Please retype the entries exactly as they stand, leaving out any pictures.
PROVIDED RECORDS START
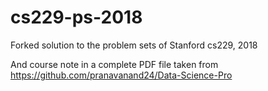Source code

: # cs229-ps-2018
Forked solution to the problem sets of Stanford cs229, 2018

And course note in a complete PDF file taken from https://github.com/pranavanand24/Data-Science-Pro

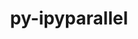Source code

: ---
title: "py-ipyparallel"
layout: cache
categories: [package, develop-2025-03-09]
meta: {"compilers": ["gcc@=11.4.0", "oneapi@=2024.2.1"], "num_specs": 2, "num_specs_by_stack": {"e4s": 1, "e4s-oneapi": 1, "root": 2}, "oss": ["ubuntu22.04"], "platforms": ["linux"], "stacks": ["e4s", "e4s-oneapi", "root"], "targets": ["x86_64_v3"], "versions": ["8.4.1"]}
spec_details: [{"compiler": "oneapi@=2024.2.1", "hash": "52cgnzha2vj4vhhqdsqbwu6hw567azfi", "os": "ubuntu22.04", "platform": "linux", "size": "-", "stacks": ["e4s-oneapi", "root"], "target": "x86_64_v3", "variants": ["build_system=python_pip"], "versions": ["8.4.1"]}, {"compiler": "gcc@=11.4.0", "hash": "tsbopz3rnp52vlxgqkxpxv6ypfml2t5b", "os": "ubuntu22.04", "platform": "linux", "size": "-", "stacks": ["e4s", "root"], "target": "x86_64_v3", "variants": ["build_system=python_pip"], "versions": ["8.4.1"]}]
---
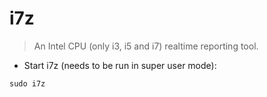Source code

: # i7z

> An Intel CPU (only i3, i5 and i7) realtime reporting tool.

- Start i7z (needs to be run in super user mode):

`sudo i7z`
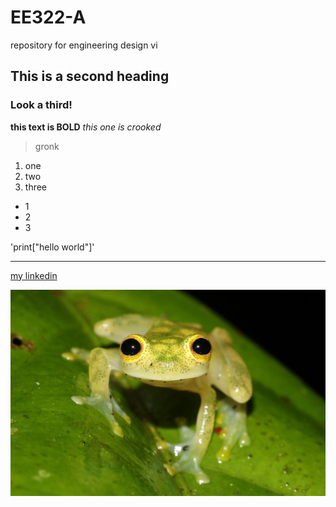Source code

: # EE322-A
repository for engineering design vi

## This is a second heading
### Look a third!

**this text is BOLD**
*this one is crooked*
> gronk

1. one
2. two
3. three

- 1
- 2
- 3

'print["hello world"]'

---

[my linkedin](https://www.linkedin.com/in/aidan-williams-healy/)

![picture 1](glassFrog.jpg)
PROVIDED RECORDS END
--- OUTPUT OF THE EXERCISE ---
Source code

: # cs229-ps-2018
Forked solution to the problem sets of Stanford cs229, 2018

And course note in a complete PDF file taken from https://github.com/pranavanand24/Data-Science-Pro

Source code

: ---
title: "py-ipyparallel"
layout: cache
categories: [package, develop-2025-03-09]
meta: {"compilers": ["gcc@=11.4.0", "oneapi@=2024.2.1"], "num_specs": 2, "num_specs_by_stack": {"e4s": 1, "e4s-oneapi": 1, "root": 2}, "oss": ["ubuntu22.04"], "platforms": ["linux"], "stacks": ["e4s", "e4s-oneapi", "root"], "targets": ["x86_64_v3"], "versions": ["8.4.1"]}
spec_details: [{"compiler": "oneapi@=2024.2.1", "hash": "52cgnzha2vj4vhhqdsqbwu6hw567azfi", "os": "ubuntu22.04", "platform": "linux", "size": "-", "stacks": ["e4s-oneapi", "root"], "target": "x86_64_v3", "variants": ["build_system=python_pip"], "versions": ["8.4.1"]}, {"compiler": "gcc@=11.4.0", "hash": "tsbopz3rnp52vlxgqkxpxv6ypfml2t5b", "os": "ubuntu22.04", "platform": "linux", "size": "-", "stacks": ["e4s", "root"], "target": "x86_64_v3", "variants": ["build_system=python_pip"], "versions": ["8.4.1"]}]
---
Source code

: # i7z

> An Intel CPU (only i3, i5 and i7) realtime reporting tool.

- Start i7z (needs to be run in super user mode):

`sudo i7z`
Source code

: # EE322-A
repository for engineering design vi

## This is a second heading
### Look a third!

**this text is BOLD**
*this one is crooked*
> gronk

1. one
2. two
3. three

- 1
- 2
- 3

'print["hello world"]'

---

[my linkedin](https://www.linkedin.com/in/aidan-williams-healy/)

![picture 1](glassFrog.jpg)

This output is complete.